** Opening INPUT MATERIAL block **

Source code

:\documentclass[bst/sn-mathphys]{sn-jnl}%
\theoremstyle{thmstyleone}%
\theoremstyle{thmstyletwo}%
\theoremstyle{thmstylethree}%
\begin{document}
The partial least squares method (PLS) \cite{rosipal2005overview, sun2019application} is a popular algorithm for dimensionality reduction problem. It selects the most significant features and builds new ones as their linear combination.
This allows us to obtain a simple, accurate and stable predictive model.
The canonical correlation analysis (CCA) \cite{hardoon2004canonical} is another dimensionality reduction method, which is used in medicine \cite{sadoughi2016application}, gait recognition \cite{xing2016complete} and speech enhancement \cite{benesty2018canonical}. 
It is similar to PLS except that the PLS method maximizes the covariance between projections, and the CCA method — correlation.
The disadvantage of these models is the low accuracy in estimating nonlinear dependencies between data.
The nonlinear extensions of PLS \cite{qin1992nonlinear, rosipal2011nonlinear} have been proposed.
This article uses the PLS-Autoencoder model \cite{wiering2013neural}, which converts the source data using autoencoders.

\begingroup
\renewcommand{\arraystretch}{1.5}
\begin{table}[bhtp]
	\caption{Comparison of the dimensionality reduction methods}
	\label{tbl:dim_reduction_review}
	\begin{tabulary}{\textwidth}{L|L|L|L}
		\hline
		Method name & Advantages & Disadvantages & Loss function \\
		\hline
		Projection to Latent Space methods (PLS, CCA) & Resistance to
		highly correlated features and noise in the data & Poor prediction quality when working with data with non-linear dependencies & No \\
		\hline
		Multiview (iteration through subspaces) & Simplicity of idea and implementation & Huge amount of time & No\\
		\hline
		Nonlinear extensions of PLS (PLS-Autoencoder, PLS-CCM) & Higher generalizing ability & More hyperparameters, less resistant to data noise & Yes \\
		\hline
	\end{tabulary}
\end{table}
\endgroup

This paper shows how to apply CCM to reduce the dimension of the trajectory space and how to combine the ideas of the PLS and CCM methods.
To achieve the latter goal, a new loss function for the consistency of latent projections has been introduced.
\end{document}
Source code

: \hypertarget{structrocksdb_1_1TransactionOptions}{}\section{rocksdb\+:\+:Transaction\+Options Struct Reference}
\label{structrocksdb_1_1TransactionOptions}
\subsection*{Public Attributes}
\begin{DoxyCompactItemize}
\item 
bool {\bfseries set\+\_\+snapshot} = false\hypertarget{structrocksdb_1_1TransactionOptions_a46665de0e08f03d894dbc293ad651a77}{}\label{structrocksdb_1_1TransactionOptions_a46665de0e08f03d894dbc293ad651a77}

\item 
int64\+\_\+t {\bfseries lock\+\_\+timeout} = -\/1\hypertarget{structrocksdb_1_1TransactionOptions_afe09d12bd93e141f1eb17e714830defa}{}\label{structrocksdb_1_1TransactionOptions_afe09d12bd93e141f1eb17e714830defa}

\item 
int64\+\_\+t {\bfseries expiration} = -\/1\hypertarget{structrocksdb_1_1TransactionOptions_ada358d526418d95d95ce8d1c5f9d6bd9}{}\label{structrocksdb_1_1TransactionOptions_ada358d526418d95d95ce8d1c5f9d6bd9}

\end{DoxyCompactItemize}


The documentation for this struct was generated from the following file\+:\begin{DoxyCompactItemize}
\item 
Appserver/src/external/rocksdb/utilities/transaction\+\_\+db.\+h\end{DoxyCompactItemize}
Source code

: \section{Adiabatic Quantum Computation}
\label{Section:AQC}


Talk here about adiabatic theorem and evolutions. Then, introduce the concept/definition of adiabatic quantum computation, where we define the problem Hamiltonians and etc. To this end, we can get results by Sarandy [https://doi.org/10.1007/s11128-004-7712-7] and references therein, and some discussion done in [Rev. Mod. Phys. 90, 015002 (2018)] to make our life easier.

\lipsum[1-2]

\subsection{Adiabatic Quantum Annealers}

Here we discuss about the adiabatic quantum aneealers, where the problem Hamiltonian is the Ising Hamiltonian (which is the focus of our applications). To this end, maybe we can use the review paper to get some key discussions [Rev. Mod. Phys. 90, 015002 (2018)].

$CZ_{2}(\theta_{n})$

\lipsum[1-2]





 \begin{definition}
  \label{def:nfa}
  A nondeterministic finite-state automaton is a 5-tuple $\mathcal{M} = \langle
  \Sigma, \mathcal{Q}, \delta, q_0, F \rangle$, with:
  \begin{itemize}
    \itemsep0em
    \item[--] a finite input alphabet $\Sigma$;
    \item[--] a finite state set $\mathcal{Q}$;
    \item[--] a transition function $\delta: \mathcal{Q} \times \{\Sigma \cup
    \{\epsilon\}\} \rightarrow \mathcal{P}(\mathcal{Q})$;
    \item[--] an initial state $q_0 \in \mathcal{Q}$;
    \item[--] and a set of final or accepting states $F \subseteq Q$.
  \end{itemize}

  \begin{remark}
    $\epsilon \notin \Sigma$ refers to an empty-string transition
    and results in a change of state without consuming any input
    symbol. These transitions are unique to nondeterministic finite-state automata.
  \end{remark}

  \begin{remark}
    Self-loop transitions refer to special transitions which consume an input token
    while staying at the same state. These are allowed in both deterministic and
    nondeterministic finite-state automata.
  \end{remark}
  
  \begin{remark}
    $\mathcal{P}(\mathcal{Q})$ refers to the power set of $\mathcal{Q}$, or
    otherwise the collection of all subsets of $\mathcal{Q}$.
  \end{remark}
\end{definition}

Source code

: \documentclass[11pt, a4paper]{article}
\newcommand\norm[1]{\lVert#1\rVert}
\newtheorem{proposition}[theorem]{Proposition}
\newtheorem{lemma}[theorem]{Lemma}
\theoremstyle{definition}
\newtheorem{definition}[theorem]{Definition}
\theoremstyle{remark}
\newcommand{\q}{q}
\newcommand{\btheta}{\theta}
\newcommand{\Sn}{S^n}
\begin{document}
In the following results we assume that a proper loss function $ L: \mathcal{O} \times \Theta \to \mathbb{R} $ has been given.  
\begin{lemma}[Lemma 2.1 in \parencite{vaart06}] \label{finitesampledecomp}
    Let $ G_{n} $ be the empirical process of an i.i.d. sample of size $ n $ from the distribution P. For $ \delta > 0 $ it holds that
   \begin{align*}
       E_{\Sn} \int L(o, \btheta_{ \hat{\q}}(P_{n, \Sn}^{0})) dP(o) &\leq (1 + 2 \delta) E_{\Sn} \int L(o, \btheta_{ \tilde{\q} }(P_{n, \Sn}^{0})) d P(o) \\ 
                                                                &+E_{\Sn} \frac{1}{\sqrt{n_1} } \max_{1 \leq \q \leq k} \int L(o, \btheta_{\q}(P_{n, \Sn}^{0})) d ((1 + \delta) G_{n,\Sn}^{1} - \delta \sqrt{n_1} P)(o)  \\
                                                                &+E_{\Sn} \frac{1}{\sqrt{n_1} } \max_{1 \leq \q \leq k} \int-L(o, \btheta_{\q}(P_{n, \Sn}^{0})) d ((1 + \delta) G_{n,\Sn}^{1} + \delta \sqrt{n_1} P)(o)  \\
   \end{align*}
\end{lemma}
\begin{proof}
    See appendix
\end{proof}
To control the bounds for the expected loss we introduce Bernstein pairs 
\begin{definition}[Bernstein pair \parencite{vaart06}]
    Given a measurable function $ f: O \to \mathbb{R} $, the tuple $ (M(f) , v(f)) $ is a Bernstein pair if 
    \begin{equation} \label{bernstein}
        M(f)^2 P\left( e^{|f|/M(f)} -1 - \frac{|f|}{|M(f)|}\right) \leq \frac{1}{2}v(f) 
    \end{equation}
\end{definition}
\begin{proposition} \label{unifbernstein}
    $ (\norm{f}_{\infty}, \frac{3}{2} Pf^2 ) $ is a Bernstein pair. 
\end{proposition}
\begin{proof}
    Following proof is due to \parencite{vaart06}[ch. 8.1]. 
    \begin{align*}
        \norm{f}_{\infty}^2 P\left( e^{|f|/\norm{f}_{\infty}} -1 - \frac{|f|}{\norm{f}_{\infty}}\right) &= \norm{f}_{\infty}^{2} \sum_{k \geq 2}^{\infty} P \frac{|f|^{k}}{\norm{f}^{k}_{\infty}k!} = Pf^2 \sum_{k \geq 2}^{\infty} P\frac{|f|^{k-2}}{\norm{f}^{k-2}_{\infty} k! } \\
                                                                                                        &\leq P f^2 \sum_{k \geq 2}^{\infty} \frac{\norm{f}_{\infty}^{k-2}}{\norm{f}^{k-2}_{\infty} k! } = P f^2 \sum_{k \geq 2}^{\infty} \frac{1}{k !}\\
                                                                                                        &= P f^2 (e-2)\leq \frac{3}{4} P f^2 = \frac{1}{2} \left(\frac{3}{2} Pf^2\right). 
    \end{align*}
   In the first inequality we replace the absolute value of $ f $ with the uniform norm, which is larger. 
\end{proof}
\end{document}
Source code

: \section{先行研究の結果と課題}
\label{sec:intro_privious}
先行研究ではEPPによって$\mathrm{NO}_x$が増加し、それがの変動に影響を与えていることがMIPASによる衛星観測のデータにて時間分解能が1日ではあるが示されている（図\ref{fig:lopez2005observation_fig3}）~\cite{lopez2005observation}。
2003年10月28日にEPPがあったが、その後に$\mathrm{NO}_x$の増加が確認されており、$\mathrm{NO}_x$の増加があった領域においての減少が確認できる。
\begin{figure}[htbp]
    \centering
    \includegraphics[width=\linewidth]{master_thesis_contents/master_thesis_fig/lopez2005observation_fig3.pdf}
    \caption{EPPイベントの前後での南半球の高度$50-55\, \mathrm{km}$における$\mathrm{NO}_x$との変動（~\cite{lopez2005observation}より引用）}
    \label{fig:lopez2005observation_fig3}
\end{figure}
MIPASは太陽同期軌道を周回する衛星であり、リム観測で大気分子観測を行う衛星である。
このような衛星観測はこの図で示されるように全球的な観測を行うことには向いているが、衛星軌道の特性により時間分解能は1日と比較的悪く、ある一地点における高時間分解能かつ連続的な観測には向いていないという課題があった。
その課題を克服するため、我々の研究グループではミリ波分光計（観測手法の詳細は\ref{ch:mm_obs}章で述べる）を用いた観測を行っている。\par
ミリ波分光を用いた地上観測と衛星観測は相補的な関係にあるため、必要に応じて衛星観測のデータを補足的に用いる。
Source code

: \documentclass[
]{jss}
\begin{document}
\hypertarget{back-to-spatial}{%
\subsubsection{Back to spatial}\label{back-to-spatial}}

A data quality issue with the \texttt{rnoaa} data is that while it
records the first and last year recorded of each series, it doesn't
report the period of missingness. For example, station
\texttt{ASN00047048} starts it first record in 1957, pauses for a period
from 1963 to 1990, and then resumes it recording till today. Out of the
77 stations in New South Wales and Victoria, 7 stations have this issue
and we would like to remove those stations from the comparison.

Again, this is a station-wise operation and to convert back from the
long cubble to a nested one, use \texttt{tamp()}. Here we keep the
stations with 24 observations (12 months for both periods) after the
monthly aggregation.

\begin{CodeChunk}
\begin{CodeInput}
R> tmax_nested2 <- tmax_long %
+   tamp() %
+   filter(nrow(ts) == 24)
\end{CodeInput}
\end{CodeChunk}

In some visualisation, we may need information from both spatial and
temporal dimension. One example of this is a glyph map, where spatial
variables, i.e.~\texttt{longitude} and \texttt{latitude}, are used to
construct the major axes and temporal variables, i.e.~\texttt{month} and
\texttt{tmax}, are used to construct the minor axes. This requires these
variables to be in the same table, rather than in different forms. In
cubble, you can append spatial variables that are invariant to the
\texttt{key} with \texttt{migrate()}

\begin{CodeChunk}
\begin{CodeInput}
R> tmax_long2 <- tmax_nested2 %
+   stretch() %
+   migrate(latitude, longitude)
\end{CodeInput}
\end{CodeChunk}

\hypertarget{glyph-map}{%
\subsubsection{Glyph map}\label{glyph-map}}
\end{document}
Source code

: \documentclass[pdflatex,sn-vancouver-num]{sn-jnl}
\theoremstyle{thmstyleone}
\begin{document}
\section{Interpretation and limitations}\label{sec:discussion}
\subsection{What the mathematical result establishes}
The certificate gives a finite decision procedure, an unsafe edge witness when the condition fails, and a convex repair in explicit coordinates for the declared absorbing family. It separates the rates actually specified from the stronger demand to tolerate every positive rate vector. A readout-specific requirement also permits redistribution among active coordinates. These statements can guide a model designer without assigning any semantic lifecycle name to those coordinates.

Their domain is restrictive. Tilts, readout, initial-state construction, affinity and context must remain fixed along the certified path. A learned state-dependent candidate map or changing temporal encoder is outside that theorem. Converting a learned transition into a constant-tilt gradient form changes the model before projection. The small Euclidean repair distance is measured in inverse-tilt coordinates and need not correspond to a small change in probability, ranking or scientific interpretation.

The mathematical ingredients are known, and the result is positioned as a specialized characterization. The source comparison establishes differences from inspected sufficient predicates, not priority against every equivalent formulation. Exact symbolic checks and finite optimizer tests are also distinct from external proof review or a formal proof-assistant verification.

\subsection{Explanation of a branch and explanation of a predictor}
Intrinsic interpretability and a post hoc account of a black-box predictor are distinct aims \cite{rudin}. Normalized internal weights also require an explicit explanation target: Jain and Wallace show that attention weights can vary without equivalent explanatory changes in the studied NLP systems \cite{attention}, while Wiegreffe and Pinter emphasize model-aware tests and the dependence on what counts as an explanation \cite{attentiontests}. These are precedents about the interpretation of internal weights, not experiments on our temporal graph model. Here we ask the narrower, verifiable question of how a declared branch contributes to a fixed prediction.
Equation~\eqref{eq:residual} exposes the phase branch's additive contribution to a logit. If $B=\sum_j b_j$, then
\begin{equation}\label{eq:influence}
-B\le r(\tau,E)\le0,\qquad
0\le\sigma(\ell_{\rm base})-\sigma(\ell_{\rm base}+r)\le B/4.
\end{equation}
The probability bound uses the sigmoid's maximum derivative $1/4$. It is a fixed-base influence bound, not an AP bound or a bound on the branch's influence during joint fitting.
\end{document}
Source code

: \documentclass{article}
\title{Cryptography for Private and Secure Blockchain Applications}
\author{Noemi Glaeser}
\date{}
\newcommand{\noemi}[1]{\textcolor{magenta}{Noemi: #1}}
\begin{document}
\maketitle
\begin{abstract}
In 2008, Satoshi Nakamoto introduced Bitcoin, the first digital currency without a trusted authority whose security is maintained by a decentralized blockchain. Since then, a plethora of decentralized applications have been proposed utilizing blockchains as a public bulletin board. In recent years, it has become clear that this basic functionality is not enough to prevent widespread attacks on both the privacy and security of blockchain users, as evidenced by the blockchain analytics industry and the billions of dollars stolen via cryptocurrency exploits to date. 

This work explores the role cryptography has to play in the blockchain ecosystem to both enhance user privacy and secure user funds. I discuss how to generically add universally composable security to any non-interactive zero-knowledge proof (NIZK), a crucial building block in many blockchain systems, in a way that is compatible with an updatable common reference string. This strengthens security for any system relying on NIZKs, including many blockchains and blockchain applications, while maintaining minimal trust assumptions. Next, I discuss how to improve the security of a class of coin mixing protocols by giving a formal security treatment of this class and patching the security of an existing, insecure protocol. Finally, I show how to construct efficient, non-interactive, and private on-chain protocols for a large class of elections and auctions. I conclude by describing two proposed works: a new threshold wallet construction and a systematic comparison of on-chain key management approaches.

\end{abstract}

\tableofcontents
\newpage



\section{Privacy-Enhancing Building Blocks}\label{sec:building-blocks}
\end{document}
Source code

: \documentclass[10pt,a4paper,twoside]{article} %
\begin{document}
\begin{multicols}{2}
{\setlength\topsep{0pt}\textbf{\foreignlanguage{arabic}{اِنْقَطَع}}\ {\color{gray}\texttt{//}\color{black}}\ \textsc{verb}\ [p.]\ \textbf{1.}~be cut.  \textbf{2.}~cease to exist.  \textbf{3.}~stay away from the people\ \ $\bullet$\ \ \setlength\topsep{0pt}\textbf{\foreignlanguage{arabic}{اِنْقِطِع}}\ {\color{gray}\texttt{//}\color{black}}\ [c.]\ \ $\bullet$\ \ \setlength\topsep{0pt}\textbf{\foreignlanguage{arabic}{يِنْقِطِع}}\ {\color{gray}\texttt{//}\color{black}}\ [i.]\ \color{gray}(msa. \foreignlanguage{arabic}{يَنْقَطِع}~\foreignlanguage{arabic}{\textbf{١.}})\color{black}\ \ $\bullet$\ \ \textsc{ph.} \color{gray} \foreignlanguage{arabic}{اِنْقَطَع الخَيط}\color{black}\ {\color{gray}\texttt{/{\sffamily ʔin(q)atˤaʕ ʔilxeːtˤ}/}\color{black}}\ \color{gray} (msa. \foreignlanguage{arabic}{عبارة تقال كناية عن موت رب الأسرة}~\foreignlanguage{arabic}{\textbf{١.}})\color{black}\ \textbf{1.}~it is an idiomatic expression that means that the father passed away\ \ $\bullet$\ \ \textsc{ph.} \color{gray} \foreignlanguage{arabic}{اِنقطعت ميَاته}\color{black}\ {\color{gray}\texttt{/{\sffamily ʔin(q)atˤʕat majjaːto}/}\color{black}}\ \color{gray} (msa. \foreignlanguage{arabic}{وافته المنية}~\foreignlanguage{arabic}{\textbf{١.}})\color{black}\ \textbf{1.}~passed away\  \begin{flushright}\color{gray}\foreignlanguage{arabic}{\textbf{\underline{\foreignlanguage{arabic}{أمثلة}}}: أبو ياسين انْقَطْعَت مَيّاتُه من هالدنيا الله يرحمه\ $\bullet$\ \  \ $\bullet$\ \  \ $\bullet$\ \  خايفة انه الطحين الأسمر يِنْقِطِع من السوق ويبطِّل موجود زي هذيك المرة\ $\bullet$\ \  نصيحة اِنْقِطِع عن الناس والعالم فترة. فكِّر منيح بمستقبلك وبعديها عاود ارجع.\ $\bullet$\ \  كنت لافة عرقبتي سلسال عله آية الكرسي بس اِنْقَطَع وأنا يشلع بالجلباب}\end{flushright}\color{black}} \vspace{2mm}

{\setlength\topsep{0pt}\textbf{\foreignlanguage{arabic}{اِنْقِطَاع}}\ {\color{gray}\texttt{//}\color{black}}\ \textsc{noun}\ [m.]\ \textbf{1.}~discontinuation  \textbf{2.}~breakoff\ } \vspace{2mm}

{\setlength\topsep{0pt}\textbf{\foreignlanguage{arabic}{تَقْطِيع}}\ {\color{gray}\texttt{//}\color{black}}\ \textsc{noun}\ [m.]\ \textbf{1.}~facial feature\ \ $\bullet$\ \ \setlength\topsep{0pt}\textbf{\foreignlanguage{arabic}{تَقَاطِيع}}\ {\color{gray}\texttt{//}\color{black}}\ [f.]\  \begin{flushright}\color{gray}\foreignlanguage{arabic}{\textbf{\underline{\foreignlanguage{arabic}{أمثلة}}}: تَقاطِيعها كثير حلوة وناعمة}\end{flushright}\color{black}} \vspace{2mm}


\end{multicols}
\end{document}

** Closing INPUT MATERIAL block **

EXERCISE REQUIREMENTS: Search the entries for the word "mathrm" and copy every line that has it.

RESPONSE:
先行研究ではEPPによって$\mathrm{NO}_x$が増加し、それがの変動に影響を与えていることがMIPASによる衛星観測のデータにて時間分解能が1日ではあるが示されている（図\ref{fig:lopez2005observation_fig3}）~\cite{lopez2005observation}。
2003年10月28日にEPPがあったが、その後に$\mathrm{NO}_x$の増加が確認されており、$\mathrm{NO}_x$の増加があった領域においての減少が確認できる。
    \caption{EPPイベントの前後での南半球の高度$50-55\, \mathrm{km}$における$\mathrm{NO}_x$との変動（~\cite{lopez2005observation}より引用）}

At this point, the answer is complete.